Internet Fenomeni Kızın İmtihanı (4)

387 76 12
                                    

-4.Bölüm- FINAL


Üzerinde beyaz uzun bir entari ve başında bir sarık vardı. Bir gül bahçesinin içindeydi. Her yer gül kokuyor, gül dallarına kuşlar konup, ötüyordu. Yusuf yürüye yürüye bir masaya oturdu. Ve etrafını seyre daldı. Her şey o kadar güzeldi ki. Yusuf gördüklerine inanamıyordu. Biraz sonra güllerin arasında beyaz çarşaflı, bir kadın gördü. Kadın yavaş yavaş yürüyerek Yusuf'un yanına oturdu. Ve şahit olarak iki kadın daha gelmişti. Nur üstüne nur. Hiç bir şekilde görünmüyorlardı Yusuf'a. Yalnızca parıldayan iki nur görüyordu Yusuf yanında. Şaşırmıştı. Birden bir ses duydu. "Yusuf..."
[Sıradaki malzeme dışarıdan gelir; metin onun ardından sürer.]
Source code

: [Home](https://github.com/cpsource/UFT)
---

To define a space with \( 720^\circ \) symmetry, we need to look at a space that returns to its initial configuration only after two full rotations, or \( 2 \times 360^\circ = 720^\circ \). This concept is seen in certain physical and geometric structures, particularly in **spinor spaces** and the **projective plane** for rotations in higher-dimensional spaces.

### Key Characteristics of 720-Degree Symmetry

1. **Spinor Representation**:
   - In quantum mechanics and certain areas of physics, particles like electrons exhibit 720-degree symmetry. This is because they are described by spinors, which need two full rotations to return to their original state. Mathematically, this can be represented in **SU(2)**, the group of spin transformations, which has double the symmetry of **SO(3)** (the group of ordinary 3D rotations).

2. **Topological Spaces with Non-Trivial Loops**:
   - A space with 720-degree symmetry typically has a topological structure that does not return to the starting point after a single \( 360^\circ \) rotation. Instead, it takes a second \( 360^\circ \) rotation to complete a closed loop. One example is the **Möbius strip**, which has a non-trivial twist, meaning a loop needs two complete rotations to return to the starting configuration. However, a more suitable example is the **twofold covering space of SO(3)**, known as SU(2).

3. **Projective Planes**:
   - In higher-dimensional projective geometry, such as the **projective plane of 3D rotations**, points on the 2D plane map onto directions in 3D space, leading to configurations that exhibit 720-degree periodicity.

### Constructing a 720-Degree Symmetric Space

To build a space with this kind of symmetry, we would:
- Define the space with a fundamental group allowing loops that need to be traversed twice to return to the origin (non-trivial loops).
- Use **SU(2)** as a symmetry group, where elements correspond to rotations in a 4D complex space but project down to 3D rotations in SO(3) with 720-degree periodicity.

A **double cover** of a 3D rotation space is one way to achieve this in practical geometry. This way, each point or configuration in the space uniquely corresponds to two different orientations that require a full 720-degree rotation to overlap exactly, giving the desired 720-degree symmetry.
Nereden geliyordu bu ses. " Kimsin." diye sordu Yusuf. Gül dallarına konmuş iki beyaz güvercin kanat çırparak yanına geldi. Güvercinler birden yok olup, yerlerini nur topları aldı. Bunlar müjdeci iki melekti.

"Ey Yusuf ." diye seslendiler. " "Peygamberimiz nikâhını kıyıyor. Kabul ediyor musun?"
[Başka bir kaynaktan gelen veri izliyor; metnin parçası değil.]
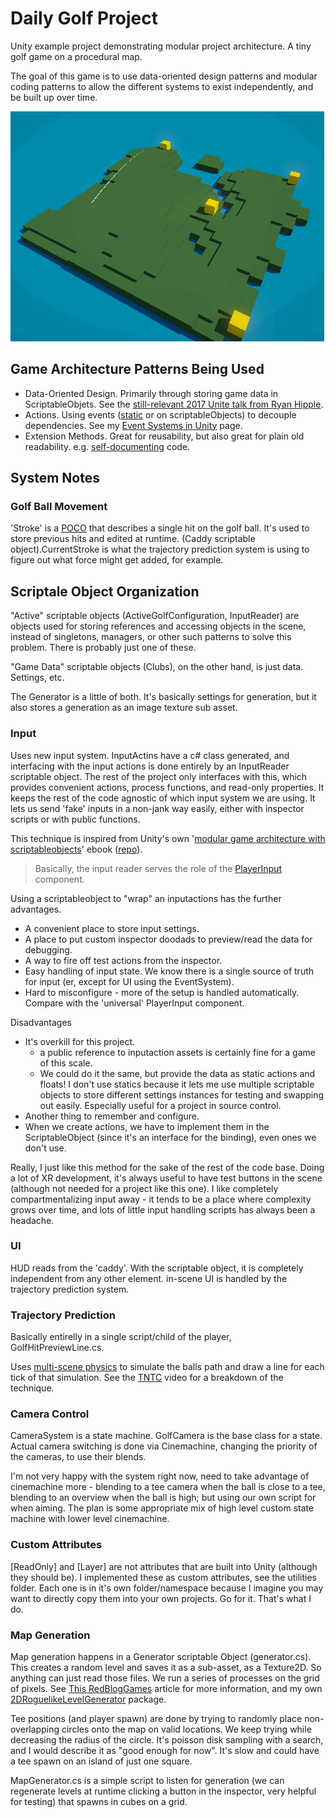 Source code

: # Daily Golf Project
Unity example project demonstrating modular project architecture. A tiny golf game on a procedural map.

The goal of this game is to use data-oriented design patterns and modular coding patterns to allow the different systems to exist independently, and be built up over time.

![A gif of the island continuously regenerating](Documentation/island_gen_1.gif)

## Game Architecture Patterns Being Used
- Data-Oriented Design. Primarily through storing game data in ScriptableObjets. See the [still-relevant 2017 Unite talk from Ryan Hipple](https://www.youtube.com/watch?v=raQ3iHhE_Kk).
- Actions. Using events ([static](https://guidebook.hdyar.com/docs/programming/advanced/static-objects-and-unity/) or on scriptableObjects) to decouple dependencies. See my [Event Systems in Unity](https://guidebook.hdyar.com/docs/programming/architecture/event-systems/) page.
- Extension Methods. Great for reusability, but also great for plain old readability. e.g. [self-documenting](https://en.wikipedia.org/wiki/Self-documenting_code) code.

## System Notes
### Golf Ball Movement
'Stroke' is a [POCO](https://en.wikipedia.org/wiki/Plain_old_CLR_object) that describes a single hit on the golf ball. It's used to store previous hits and edited at runtime. (Caddy scriptable object).CurrentStroke is what the trajectory prediction system is using to figure out what force might get added, for example.

## Scriptale Object Organization
"Active" scriptable objects (ActiveGolfConfiguration, InputReader) are objects used for storing references and accessing objects in the scene, instead of singletons, managers, or other such patterns to solve this problem. There is probably just one of these.

"Game Data" scriptable objects (Clubs), on the other hand, is just data. Settings, etc.

The Generator is a little of both. It's basically settings for generation, but it also stores a generation as an image texture sub asset.

### Input
Uses new input system. InputActins have a c# class generated, and interfacing with the input actions is done entirely by an InputReader scriptable object. The rest of the project only interfaces with this, which provides convenient actions, process functions, and read-only properties. It keeps the rest of the code agnostic of which input system we are using. It lets us send 'fake' inputs in a non-jank way easily, either with inspector scripts or with public functions. 

This technique is inspired from Unity's own '[modular game architecture with scriptableobjects](https://resources.unity.com/games/create-modular-game-architecture-with-scriptable-objects-ebook?ungated=true)' ebook ([repo](https://github.com/UnityTechnologies/PaddleGameSO)).

> Basically, the input reader serves the role of the [PlayerInput](https://docs.unity3d.com/Packages/com.unity.inputsystem@1.8/manual/PlayerInput.html) component.

Using a scriptableobject to "wrap" an inputactions has the further advantages.
- A convenient place to store input settings.
- A place to put custom inspector doodads to preview/read the data for debugging.
- A way to fire off test actions from the inspector.
- Easy handling of input state. We know there is a single source of truth for input (er, except for UI using the EventSystem).
- Hard to misconfigure - more of the setup is handled automatically. Compare with the 'universal' PlayerInput component.

Disadvantages
- It's overkill for this project.
  - a public reference to inputaction assets is certainly fine for a game of this scale.
  - We could do it the same, but provide the data as static actions and floats! I don't use statics because it lets me use multiple scriptable objects to store different settings instances for testing and swapping out easily. Especially useful for a project in source control.
- Another thing to remember and configure.
- When we create actions, we have to implement them in the ScriptableObject (since it's an interface for the binding), even ones we don't use.

Really, I just like this method for the sake of the rest of the code base. Doing a lot of XR development, it's always useful to have test buttons in the scene (although not needed for a project like this one). I like completely compartmentalizing input away - it tends to be a place where complexity grows over time, and lots of little input handling scripts has always been a headache.

### UI
HUD reads from the 'caddy'. With the scriptable object, it is completely independent from any other element.
in-scene UI is handled by the trajectory prediction system.

### Trajectory Prediction
Basically entirelly in a single script/child of the player, GolfHitPreviewLine.cs.

Uses [multi-scene physics](https://docs.unity3d.com/Manual/physics-multi-scene.html) to simulate the balls path and draw a line for each tick of that simulation. See the [TNTC](https://www.youtube.com/watch?v=4VUmhuhkELk) video for a breakdown of the technique.

### Camera Control
CameraSystem is a state machine. GolfCamera is the base class for a state. Actual camera switching is done via Cinemachine, changing the priority of the cameras, to use their blends.

I'm not very happy with the system right now, need to take advantage of cinemachine more - blending to a tee camera when the ball is close to a tee, blending to an overview when the ball is high; but using our own script for when aiming. The plan is some appropriate mix of high level custom state machine with lower level cinemachine.

### Custom Attributes
[ReadOnly] and [Layer] are not attributes that are built into Unity (although they should be).
I implemented these as custom attributes, see the utilities folder. Each one is in it's own folder/namespace because I imagine you may want to directly copy them into your own projects. Go for it. That's what I do.

### Map Generation
Map generation happens in a Generator scriptable Object (generator.cs). This creates a random level and saves it as a sub-asset, as a Texture2D. So anything can just read those files. We run a series of processes on the grid of pixels. See [This RedBlogGames](https://www.redblobgames.com/maps/terrain-from-noise/#islands) article for more information, and my own [2DRoguelikeLevelGenerator](https://github.com/hunterdyar/2DRougelikeLevelGenerator/) package.

Tee positions (and player spawn) are done by trying to randomly place non-overlapping circles onto the map on valid locations. We keep trying while decreasing the radius of the circle. It's poisson disk sampling with a search, and I would describe it as "good enough for now". It's slow and could have a tee spawn on an island of just one square.

MapGenerator.cs is a simple script to listen for generation (we can regenerate levels at runtime clicking a button in the inspector, very helpful for testing) that spawns in cubes on a grid.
Yusuf hıçkırarak ağlıyordu." Nasıl yani? Kiminle. Ben bunu hak etmedim."
Tekrar seslenildi Yusuf'a.
" Ey Yusuf. Peygamberimiz nikâhını kıyıyor. Kabul ediyor musun?"

Yusuf ne diyeceğini bilmiyordu. Gözyaşlarına hâkim olamıyordu. Yanında beyaz çarşaflı, kadına baktı bir daha. Ve üçüncü kez seslenildi ona.
" Ey Yusuf. Kabul ediyor musun?"

"Kabul ediyorum ey Efendim" diyordu Yusuf ağlayarak. Bu nasıl bir müjdeydi, nasıl bir armağandı.
Sonra tekrar meleklere döndü.
" Peki, bunlar kim?". Diyerek masada oturan iki şahidi sordu.

"Muhammed Mustafa'nın (Sallallahu aleyhi ve sellem) kızı Fatıma ve eşi Hazreti Hatice. Nikâh şahitleriniz..." diyordu melekler.

Yusuf olayları anladıkça daha da ağlıyordu. Birden gözyaşlarını silen bir el uzandı. Beyaz eldiveniyle Yusuf'un gözyaşlarını siliyordu eşi . Yusuf eşine dönüp yüzünü açtı. Karşısında Ümmü Gülsüm.

Demek ki Ümmü Gülsüm ona bir müjdeydi. Ne kadar da güzel olmuştu. Kapandıkça güzelleşmişti Ümmü Gülsüm. Yusuf eşinin alnından öptü. Ve tekrar bir ses işitti.
"Ey Yusuf. Cennet ile müjdelendin. Mübarek olsun", deniyordu.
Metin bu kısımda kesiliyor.